The 17-day countdown after a no-board report placed the union in a legal strike position for Friday, July 5, at which point its leaders stated workers would walk off the job if they did not have a deal.
In mid-June, the union also accepted an LCBO request to appoint a third-party mediator to lead talks between the two sides.
Since that appointment, neither side has provided meaningful insight into how talks are progressing or if they are hopeful a deal can be reached.
What happens if a strike takes place?
At the end of June, the LCBO laid out its contingency plans for a strike, stating that all its stores would be closed for the first two weeks of any industrial action.
For the first 14 days of the strike—beginning on July 5 if no deal is reached—all LCBO retail stores across the province will be closed. From July 19, if the strike continues, 30 stores will open on Friday, Saturday, and Sunday for limited hours.
“While LCBO’s focus remains on achieving a deal that is fair to bargaining unit employees and helps the LCBO continue to operate effectively and efficiently for Ontario in a new marketplace, OPSEU has clearly signaled its intent to strike,” the provincial agency said in a statement on June 27.
OPSEU, which represents LCBO workers, said the strike plan was evidence that the LCBO was “not actually planning to negotiate a deal.”
The provincial agency also stated it would continue providing wholesale products to other places that remain open, such as licensed grocery stores, pubs, and restaurants.
The LCBO extended its hours in the lead-up to the potential strike, with all stores open from 9:30 a.m. to 10 p.m.
The Beer Store, local craft brewery bottle shops, and wineries will remain open even if the LCBO strike proceeds.
What are the issues on the table?
The union representing LCBO workers has placed the Ford government’s plan to allow convenience and grocery stores to sell alcohol at the heart of negotiations.
Bargaining chair Colleen MacLeod said it was “clear” that expanding alcohol sales to thousands of new, non-government stores would lead to LCBO cuts.
“You can’t add 8,500 more locations to sell alcohol in this province and expect that the LCBO will still be around,” she previously told Global News. “There will be store closures, that’s clear.”
In a statement on Wednesday, MacLeod said the union had “put forward a plan that would grow the LCBO to meet demand and increase convenience, to expand public revenues, and to support jobs at the LCBO and in our communities.”
The idea of a separate, LCBO-centered plan to expand alcohol sales was first raised at a union press conference in mid-June. It is a plan the LCBO said had been pitched to it less than 24 hours earlier, without written details at the time.
“OPSEU did not provide written proposals on these priorities, nor did it provide details of an ‘alternative model’ for beverage alcohol sales,” the LCBO said on June 18.
“OPSEU has been aware of the Ontario Government’s plan to expand beverage alcohol sales, including ready-to-drink beverages, to convenience, grocery, and big box stores since December 2023.”

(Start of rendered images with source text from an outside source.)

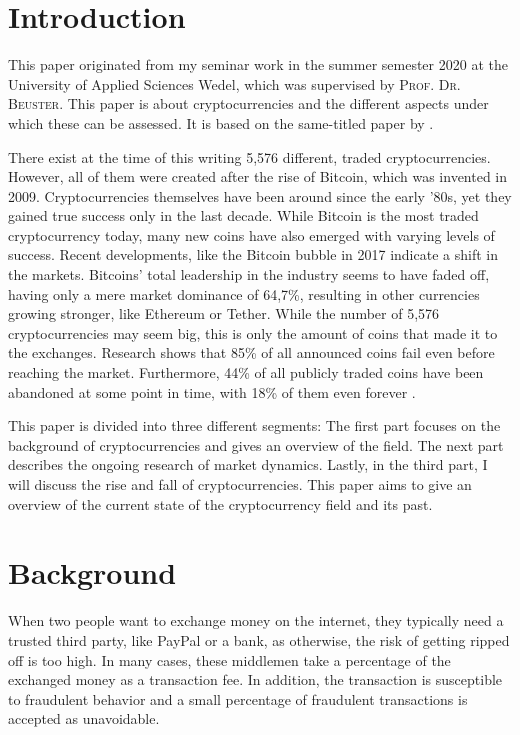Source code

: \documentclass[11pt,a4paper,compsoc,conference]{IEEEtran}
\begin{document}
\section*{Introduction}
This paper originated from my seminar work in the summer semester 2020 at the University of Applied Sciences Wedel, which was supervised by \textsc{Prof. Dr. Beuster}. This paper is about cryptocurrencies and the different aspects under which these can be assessed. It is based on the same-titled paper by \citet{Feder2018TheRA}.  

There exist at the time of this writing 5,576 different, traded cryptocurrencies. However, all of them were created after the rise of Bitcoin, which was invented in 2009. Cryptocurrencies themselves have been around since the early '80s, yet they gained true success only in the last decade. While Bitcoin is the most traded cryptocurrency today, many new coins have also emerged with varying levels of success. Recent developments, like the Bitcoin bubble in 2017 indicate a shift in the markets. Bitcoins' total leadership in the industry seems to have faded off, having only a mere market dominance of 64,7\%, resulting in other currencies growing stronger, like Ethereum or Tether. While the number of 5,576 cryptocurrencies may seem big, this is only the amount of coins that made it to the exchanges. Research shows that 85\% of all announced coins fail even before reaching the market. Furthermore, 44\% of all publicly traded coins have been abandoned at some point in time, with 18\% of them even forever \citep{Feder2018TheRA}. 

This paper is divided into three different segments: The first part focuses on the background of cryptocurrencies and gives an overview of the field. The next part describes the ongoing research of market dynamics. Lastly, in the third part, I will discuss the rise and fall of cryptocurrencies. This paper aims to give an overview of the current state of the cryptocurrency field and its past.
\tableofcontents
\pagebreak


\section{Background}\label{background}

When two people want to exchange money on the internet, they typically need a trusted third party, like PayPal or a bank, as otherwise, the risk of getting ripped off is too high. In many cases, these middlemen take a percentage of the exchanged money as a transaction fee. In addition, the transaction is susceptible to fraudulent behavior and a small percentage of fraudulent transactions is accepted as unavoidable.
\end{document}
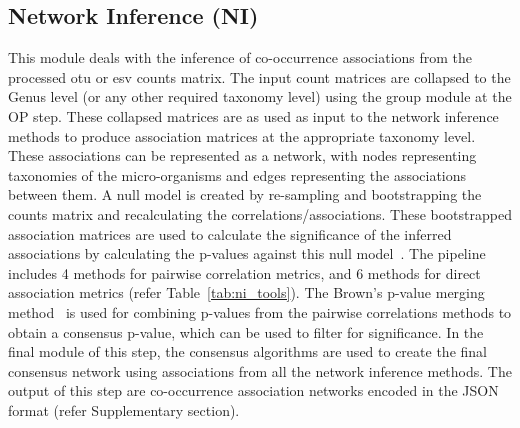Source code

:   \subsection*{Network Inference (NI)}
  \vspace{-5mm}
  This module deals with the inference of co-occurrence associations from the processed \ac{otu} or \ac{esv} counts matrix.
  The input count matrices are collapsed to the Genus level (or any other required taxonomy level) using the group module at the OP step.
  These collapsed matrices are as used as input to the network inference methods to produce association matrices at the appropriate taxonomy level.
  These associations can be represented as a network, with nodes representing taxonomies of the micro-organisms and edges representing the associations between them.
  A null model is created by re-sampling and bootstrapping the counts matrix and recalculating the correlations/associations.
  These bootstrapped association matrices are used to calculate the significance of the inferred associations by calculating the p-values against this null model~\cite{Watts2018}.
  The pipeline includes 4 methods for pairwise correlation metrics, and 6 methods for direct association metrics (refer Table~\ref{tab:ni_tools}).
  The Brown's p-value merging method~\cite{brown_400_1975} is used for combining p-values from the pairwise correlations methods to obtain a consensus p-value, which can be used to filter for significance.
  In the final module of this step, the consensus algorithms are used to create the final consensus network using associations from all the network inference methods.
  The output of this step are co-occurrence association networks encoded in the JSON format (refer Supplementary section).

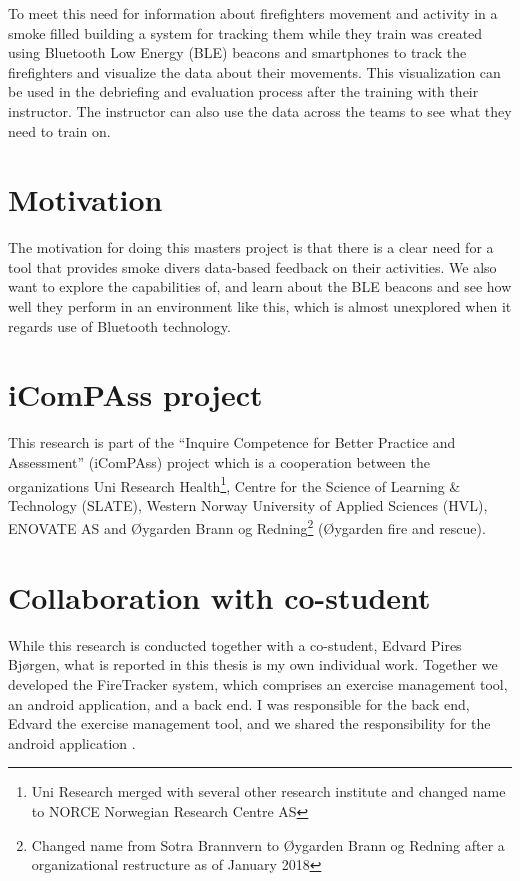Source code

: \documentclass[../Main/thesis.tex]{subfiles}
\begin{document}
To meet this need for information about firefighters movement and activity in a smoke filled building a system for tracking them while they train was created using Bluetooth Low Energy (BLE) beacons and smartphones to track the firefighters and visualize the data about their movements. 
This visualization can be used in the debriefing and evaluation process after the training with their instructor.
The instructor can also use the data across the teams to see what they need to train on.

\section{Motivation}
The motivation for doing this masters project is that there is a clear need for a tool that provides smoke divers data-based feedback on their activities.
We also want to explore the capabilities of, and learn about the BLE beacons and see how well they perform in an environment like this, which is almost unexplored when it regards use of Bluetooth technology. 

\section{iComPAss project}
This research is part of the ``Inquire Competence for Better Practice and Assessment'' (iComPAss) project which is a cooperation between the organizations Uni Research Health\footnote{Uni Research merged with several other research institute and changed name to NORCE Norwegian Research Centre AS}, Centre for the Science of Learning \& Technology (SLATE), Western Norway University of Applied Sciences (HVL), ENOVATE AS and Øygarden Brann og Redning\footnote{Changed name from Sotra Brannvern to Øygarden Brann og Redning after a organizational restructure as of January 2018} (Øygarden fire and rescue).
\citep{Netteland2016}

\section{Collaboration with co-student}
While this research is conducted together with a co-student, Edvard Pires Bjørgen, what is reported in this thesis is my own individual work.
Together we developed the FireTracker system, which comprises an exercise management tool, an android application, and a back end.
I was responsible for the back end, Edvard the exercise management tool, and we shared the responsibility for the android application \citep{Bjorgen2018}.
\end{document}
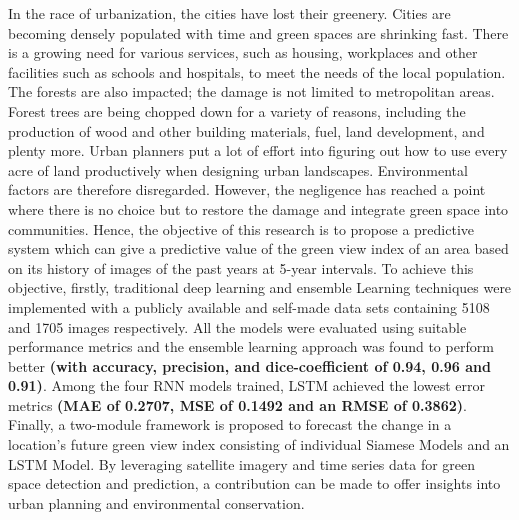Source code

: \justifying
         In the race of urbanization, the cities have lost their greenery. Cities are becoming densely populated with time and green spaces are shrinking fast. There is a growing need for various services, such as housing, workplaces and other facilities such as schools and hospitals, to meet the needs of the local population. The forests are also impacted; the damage is not limited to metropolitan areas. Forest trees are being chopped down for a variety of reasons, including the production of wood and other building materials, fuel, land development, and plenty more. Urban planners put a lot of effort into figuring out how to use every acre of land productively when designing urban landscapes. Environmental factors are therefore disregarded. However, the negligence has reached a point where there is no choice but to restore the damage and integrate green space into communities. Hence, the objective of this research is to propose a predictive system which can give a predictive value of the green view index of an area based on its history of images of the past years at 5-year intervals. To achieve this objective, firstly, traditional deep learning and ensemble Learning techniques were implemented with a publicly available and self-made data sets containing 5108 and 1705 images respectively. All the models were evaluated using suitable performance metrics and the ensemble learning approach was found to perform better \textbf{(with accuracy, precision, and dice-coefficient of 0.94, 0.96 and 0.91)}. Among the four RNN models trained, LSTM achieved the lowest error metrics \textbf{(MAE of 0.2707, MSE of 0.1492 and an RMSE of 0.3862)}. Finally, a two-module framework is proposed to forecast the change in a location's future green view index consisting of individual Siamese Models and an LSTM Model. By leveraging satellite imagery and time series data for green space detection and prediction, a contribution can be made to offer insights into urban planning and environmental
conservation.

The union—which has also mentioned terms for casual employees and job security as other issues—has tried to place the issue of a potential strike at the feet of Ontario Premier Doug Ford.
“It’s on Premier Ford and the LCBO to bargain in good faith and make sure that public services and good jobs don’t get left behind,” the union said. “It is on Premier Ford to avert a strike.”
A spokesperson for the province said the Ford government remained hopeful a deal could be reached but that the prospect of a strike highlighted the need to change how Ontario sells alcohol.
“It’s disappointing that OPSEU could be heading towards an unnecessary strike that threatens people’s ability to enjoy their summers,” they told Global News.
“While we hope OPSEU puts consumers first by working constructively at the negotiating table toward a deal, we have never been more committed than we are now to delivering on our promise to provide more choice and convenience with beer, cider, wine, and ready-to-drink beverages in convenience, grocery, and big box stores.”